Pressure on Pakistan 'failing,' says leader


NEW DELHI U.S. pressure on Pakistan to end support for Islamic militants blamed for attacks in India appears to be failing, Indian Prime Minister Atal Behari Vajpayee said Thursday.

His comments came two days after Muslim gunmen attacked a Hindu temple in the western Indian state of Gujarat and massacred 28 persons before being fatally shot by commandos. Asked by reporters if efforts by the United States and India to press Pakistan to stop supporting militants were failing, Mr. Vajpayee replied: "It seems so."

India blamed Pakistan for the temple assault and said it was carried out by attackers apparently bent on avenging Muslim deaths in religious riots in Gujarat in February and March.


Prisoner exchange awaited in Sri Lanka

COLOMBO, Sri Lanka A prisoner-of-war swap to raise confidence in Sri Lanka's peace process will take place today, officials said.

The exchange of prisoners between government forces and the Tamil Tigers was due earlier this month before a first round of peace talks aimed at ending two decades of war, but it was delayed by legal problems.

"It will take place [today] at the Omanthai checkpoint," military spokesman Sanath Karunaratne said, referring to the crossing point into rebel-held territory in the north of the island.

The government will hand over 11 rebels to the Liberation Tigers of Tamil Eelam (LTTE) and get seven Sri Lankan military personnel in exchange.

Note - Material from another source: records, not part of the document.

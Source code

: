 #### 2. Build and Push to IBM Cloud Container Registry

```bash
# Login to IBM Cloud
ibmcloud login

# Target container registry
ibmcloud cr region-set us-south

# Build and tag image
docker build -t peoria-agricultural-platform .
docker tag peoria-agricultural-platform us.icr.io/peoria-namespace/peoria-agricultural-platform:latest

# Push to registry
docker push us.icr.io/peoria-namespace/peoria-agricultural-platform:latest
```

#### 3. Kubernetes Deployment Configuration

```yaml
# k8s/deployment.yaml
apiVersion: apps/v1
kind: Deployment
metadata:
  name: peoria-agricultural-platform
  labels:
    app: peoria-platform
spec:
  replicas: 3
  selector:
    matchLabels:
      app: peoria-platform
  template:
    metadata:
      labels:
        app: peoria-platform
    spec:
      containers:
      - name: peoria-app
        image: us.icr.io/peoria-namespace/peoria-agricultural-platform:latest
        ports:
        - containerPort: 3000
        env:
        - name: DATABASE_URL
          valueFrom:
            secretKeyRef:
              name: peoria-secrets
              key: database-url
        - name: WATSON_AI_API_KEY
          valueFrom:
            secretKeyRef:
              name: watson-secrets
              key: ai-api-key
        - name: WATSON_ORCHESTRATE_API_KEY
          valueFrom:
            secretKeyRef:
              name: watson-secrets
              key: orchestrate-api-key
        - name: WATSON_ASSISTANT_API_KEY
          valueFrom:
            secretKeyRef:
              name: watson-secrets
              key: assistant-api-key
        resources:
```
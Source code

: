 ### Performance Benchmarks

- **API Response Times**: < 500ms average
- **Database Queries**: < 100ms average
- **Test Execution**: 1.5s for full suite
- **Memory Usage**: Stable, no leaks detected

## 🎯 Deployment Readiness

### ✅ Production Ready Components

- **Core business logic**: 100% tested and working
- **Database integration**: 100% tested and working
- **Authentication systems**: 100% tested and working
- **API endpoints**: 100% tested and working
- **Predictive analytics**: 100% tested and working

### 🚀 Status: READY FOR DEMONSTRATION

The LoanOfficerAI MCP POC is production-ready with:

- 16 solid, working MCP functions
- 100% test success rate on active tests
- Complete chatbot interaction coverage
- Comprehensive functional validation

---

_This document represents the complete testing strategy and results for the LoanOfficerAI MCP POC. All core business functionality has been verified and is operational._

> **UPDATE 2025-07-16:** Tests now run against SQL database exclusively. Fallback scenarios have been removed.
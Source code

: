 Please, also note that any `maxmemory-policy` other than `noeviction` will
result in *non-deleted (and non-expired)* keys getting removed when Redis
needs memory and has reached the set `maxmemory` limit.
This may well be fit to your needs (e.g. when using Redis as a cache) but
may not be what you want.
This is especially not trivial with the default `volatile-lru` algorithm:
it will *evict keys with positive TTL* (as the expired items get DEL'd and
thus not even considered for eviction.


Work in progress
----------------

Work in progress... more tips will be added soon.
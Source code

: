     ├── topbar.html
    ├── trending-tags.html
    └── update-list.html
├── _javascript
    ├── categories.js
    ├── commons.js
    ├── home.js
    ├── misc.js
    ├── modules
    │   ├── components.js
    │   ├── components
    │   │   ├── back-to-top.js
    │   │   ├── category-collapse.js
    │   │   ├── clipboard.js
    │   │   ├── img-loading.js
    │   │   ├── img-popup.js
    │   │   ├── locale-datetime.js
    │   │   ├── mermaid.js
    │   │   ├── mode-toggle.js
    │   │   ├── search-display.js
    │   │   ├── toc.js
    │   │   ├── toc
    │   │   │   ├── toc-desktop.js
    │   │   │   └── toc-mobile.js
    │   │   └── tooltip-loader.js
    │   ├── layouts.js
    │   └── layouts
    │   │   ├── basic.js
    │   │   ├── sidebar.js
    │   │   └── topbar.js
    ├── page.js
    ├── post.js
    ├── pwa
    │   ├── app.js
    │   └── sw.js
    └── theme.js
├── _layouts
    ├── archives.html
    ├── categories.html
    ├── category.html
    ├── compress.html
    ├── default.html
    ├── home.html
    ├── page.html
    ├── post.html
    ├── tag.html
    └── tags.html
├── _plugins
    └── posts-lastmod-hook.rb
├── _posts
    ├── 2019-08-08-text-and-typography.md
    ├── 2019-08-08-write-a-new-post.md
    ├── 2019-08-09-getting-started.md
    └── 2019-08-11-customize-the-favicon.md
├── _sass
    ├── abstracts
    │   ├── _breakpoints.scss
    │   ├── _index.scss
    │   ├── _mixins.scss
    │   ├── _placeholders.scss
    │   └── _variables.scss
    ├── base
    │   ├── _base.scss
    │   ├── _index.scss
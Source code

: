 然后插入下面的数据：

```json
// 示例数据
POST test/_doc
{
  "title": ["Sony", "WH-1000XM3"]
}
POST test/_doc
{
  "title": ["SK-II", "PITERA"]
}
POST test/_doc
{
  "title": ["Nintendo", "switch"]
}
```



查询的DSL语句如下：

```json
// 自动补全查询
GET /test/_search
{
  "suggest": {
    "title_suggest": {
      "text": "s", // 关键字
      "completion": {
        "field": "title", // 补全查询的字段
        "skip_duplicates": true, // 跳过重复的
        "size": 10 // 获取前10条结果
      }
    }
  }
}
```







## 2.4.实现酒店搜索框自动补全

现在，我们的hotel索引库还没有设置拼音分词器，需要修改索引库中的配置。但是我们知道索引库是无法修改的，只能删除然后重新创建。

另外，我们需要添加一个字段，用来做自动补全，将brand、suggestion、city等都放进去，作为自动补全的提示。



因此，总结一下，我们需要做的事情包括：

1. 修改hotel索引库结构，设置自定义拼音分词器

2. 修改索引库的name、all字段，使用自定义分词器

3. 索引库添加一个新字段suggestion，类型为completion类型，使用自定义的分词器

Uzbekistan's media rated as timid

TASHKENT, Uzbekistan Media freedoms are still largely ignored in this country, despite the regime's pledges that it will forge ahead with democratic reforms, a conference heard this week.

Journalists and editors at the Freedom of the Media conference, organized by the Organization for Security and Cooperation in Europe (OSCE), said freedom of speech is still restricted in Uzbekistan, which has emerged as a key ally of the United States.

President Islam Karimov's government abolished censorship in May. But delegates at the media gathering said the task had simply been taken over by editors and owners of newspapers, who fear carrying the responsibility for articles they publish.


Weekly notes

Australia's Foreign Minister Alexander Downer is to visit Burma next week, but no dramatic outcomes are expected from the highest level Western visit to Rangoon in years. Mr. Downer will visit Burma Oct. 2-3 to meet with top military leaders and pro-democracy opposition leader Aung San Suu Kyi, reopening ministerial-level relations with the ruling military junta for the first time since 1983. Afghan President Hamid Karzai cast doubt this week on estimates that opium output has risen more than tenfold since the Taliban regime fell last year, but said his government is committed to the fight against drugs. A report Thursday from the British anti-drug group DrugScope said Afghan opium production would be between 1,900 and 2,700 metric tons in 2002, up from 185 tons in 2001.